Start of Block

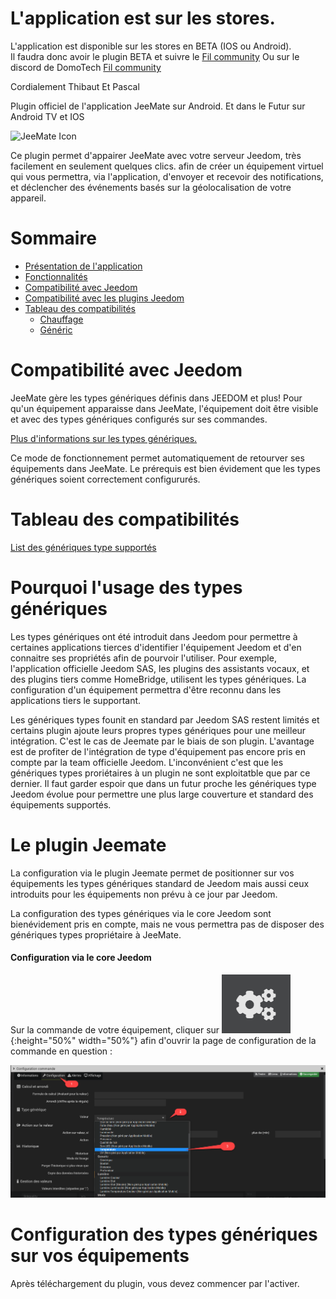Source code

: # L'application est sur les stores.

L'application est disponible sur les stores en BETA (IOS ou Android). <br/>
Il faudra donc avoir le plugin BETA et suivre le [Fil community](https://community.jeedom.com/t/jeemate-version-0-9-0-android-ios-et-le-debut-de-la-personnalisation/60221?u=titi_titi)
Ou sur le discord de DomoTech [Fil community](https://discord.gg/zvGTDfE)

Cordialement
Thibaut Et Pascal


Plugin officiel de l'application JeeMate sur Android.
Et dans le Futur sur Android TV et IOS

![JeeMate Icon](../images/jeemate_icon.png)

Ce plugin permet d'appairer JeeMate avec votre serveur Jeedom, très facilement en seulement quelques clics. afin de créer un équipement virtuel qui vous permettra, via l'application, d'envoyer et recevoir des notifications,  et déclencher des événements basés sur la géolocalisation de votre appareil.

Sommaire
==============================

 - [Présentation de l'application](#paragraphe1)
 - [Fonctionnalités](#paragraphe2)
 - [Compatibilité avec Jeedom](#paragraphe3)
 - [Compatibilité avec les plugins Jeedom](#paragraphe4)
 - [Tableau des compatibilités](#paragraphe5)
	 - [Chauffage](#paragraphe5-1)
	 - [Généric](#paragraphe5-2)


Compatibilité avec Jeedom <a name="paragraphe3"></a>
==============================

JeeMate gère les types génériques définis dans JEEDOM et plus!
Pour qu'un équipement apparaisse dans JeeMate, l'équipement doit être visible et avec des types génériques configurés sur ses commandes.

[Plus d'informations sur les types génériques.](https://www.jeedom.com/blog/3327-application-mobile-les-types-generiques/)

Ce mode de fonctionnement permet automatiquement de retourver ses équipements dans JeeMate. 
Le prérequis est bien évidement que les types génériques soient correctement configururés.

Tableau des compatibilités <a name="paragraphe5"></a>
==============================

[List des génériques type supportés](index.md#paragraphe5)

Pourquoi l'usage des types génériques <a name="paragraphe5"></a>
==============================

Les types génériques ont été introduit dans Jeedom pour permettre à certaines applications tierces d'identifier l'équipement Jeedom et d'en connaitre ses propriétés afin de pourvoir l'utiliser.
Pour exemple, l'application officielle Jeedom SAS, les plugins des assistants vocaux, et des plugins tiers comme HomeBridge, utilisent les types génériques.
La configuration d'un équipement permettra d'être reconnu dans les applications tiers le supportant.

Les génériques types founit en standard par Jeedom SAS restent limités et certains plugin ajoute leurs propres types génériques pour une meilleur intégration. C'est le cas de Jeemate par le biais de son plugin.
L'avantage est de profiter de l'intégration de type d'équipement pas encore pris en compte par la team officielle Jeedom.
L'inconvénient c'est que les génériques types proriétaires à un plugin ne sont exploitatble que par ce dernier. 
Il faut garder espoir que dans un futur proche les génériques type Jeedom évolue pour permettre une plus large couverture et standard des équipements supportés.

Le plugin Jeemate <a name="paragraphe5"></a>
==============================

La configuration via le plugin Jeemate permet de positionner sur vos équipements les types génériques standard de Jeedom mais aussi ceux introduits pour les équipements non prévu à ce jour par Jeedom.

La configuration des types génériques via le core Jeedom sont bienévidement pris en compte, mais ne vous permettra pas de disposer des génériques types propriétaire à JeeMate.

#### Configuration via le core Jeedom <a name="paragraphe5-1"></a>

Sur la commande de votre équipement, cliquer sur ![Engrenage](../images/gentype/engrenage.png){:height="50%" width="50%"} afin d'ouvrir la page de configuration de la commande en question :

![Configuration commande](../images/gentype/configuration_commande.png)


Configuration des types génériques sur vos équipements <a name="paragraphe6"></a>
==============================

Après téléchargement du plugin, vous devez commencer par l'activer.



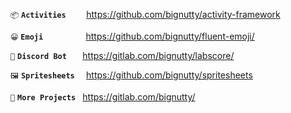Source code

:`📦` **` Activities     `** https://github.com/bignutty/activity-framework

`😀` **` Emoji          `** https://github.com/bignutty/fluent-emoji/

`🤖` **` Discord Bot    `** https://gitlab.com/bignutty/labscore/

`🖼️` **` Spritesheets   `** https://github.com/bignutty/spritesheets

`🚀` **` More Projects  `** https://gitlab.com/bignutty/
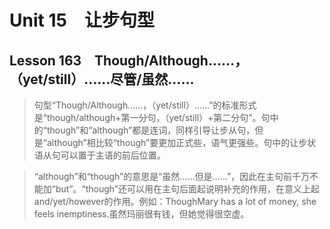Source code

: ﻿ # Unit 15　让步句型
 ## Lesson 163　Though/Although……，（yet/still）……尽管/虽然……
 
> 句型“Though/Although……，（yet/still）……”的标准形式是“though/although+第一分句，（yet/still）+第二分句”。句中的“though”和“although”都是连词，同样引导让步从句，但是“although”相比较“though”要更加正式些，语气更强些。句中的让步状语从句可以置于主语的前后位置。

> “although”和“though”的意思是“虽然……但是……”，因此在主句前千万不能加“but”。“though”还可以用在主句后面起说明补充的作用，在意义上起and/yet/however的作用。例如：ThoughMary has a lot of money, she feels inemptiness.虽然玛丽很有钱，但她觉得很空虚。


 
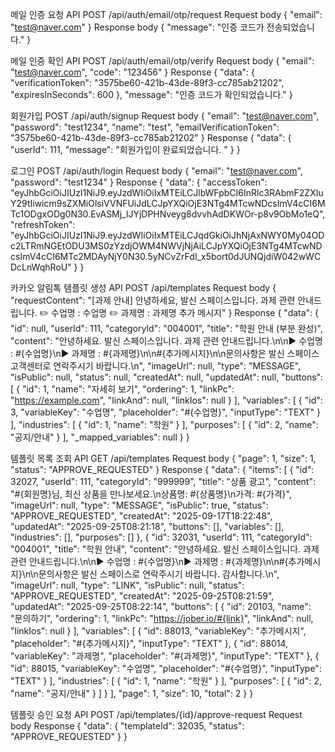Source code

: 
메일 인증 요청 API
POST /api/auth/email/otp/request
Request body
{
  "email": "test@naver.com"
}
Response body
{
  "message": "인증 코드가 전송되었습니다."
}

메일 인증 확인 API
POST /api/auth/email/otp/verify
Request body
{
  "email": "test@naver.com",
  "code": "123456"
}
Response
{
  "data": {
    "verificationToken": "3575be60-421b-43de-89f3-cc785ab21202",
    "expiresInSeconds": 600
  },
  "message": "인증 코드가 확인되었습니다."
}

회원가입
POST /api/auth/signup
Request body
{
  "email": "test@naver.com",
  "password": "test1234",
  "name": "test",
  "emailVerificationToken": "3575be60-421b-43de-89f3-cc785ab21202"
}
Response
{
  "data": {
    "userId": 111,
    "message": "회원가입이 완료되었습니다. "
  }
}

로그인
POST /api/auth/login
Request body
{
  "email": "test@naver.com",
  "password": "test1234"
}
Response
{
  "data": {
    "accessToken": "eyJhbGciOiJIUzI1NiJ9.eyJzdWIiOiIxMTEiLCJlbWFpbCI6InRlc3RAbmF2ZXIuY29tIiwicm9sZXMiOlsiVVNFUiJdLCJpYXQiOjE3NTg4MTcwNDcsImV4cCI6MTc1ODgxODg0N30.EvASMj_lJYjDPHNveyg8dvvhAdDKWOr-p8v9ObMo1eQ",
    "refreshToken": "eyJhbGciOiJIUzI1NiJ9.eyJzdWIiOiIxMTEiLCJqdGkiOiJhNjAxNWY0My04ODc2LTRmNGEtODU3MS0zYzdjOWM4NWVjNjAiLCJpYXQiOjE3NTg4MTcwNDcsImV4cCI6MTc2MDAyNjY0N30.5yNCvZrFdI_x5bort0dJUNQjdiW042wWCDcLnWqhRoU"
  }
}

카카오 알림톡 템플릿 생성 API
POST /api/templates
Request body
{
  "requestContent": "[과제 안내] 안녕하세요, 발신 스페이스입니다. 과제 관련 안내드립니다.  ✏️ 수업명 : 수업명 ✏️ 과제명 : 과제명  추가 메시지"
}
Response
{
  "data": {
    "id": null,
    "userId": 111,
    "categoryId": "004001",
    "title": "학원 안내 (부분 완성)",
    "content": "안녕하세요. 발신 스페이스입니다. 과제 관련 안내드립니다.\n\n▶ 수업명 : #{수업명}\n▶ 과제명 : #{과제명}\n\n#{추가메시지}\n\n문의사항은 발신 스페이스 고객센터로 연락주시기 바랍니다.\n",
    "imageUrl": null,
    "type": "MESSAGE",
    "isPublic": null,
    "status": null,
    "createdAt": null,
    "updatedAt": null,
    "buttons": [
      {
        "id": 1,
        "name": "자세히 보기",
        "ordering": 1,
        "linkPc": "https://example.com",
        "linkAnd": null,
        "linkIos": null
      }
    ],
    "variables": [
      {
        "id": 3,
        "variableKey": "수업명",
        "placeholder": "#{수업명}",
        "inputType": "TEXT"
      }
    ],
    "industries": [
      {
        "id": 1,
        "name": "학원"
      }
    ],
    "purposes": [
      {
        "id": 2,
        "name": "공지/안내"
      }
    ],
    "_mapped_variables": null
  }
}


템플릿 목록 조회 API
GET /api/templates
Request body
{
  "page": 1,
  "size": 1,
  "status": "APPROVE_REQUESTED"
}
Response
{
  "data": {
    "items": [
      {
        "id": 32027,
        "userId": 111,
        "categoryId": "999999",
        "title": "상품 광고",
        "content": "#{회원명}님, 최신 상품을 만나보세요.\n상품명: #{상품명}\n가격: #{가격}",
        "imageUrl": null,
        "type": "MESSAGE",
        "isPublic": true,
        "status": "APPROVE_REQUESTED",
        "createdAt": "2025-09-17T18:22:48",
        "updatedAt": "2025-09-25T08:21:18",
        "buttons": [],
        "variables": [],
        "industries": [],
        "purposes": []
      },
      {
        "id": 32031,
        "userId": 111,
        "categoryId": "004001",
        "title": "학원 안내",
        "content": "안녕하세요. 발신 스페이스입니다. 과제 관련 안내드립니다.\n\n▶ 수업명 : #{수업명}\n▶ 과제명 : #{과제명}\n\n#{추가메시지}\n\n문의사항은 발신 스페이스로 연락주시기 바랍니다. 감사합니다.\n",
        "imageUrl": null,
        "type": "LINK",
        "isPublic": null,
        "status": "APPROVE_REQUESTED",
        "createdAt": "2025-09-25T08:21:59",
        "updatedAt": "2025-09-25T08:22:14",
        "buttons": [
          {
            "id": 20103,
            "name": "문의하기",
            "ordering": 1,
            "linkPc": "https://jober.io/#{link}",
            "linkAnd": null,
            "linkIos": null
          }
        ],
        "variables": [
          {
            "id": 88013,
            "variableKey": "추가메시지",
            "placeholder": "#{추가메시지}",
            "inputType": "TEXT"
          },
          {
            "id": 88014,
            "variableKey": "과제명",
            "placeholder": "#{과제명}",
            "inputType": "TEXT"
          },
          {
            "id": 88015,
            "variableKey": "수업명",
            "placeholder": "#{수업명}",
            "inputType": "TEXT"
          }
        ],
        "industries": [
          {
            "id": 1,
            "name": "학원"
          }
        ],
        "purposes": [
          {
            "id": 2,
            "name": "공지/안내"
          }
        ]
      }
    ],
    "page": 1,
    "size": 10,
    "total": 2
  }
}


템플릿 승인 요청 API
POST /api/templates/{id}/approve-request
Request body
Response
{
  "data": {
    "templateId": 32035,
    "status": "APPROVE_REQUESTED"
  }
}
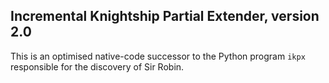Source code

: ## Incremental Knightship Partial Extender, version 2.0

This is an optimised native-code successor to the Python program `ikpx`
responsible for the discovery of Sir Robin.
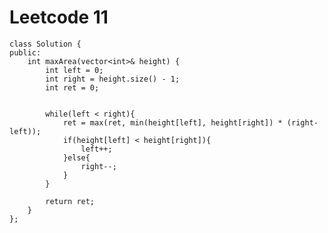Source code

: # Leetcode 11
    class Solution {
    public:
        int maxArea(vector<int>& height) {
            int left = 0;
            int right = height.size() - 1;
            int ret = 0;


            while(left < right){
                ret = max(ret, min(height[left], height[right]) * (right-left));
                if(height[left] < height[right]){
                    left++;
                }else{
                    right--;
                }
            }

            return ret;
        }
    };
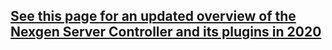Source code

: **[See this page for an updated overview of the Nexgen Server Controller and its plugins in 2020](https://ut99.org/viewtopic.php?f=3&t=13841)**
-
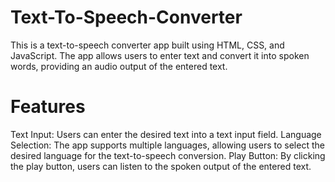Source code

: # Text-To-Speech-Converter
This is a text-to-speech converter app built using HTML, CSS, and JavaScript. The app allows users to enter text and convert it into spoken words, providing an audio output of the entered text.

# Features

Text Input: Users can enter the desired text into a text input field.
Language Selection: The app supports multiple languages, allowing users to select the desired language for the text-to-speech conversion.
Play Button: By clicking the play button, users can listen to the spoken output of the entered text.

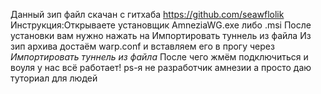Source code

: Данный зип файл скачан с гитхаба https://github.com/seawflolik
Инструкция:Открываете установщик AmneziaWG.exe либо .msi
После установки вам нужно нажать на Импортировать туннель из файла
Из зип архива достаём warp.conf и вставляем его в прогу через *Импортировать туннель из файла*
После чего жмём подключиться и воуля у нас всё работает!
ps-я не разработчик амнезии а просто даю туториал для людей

End of Block

### Exercise goal
Look through the records and gather each line with the word "mais".

### Output of the exercise
La configuration via le plugin Jeemate permet de positionner sur vos équipements les types génériques standard de Jeedom mais aussi ceux introduits pour les équipements non prévu à ce jour par Jeedom.
La configuration des types génériques via le core Jeedom sont bienévidement pris en compte, mais ne vous permettra pas de disposer des génériques types propriétaire à JeeMate.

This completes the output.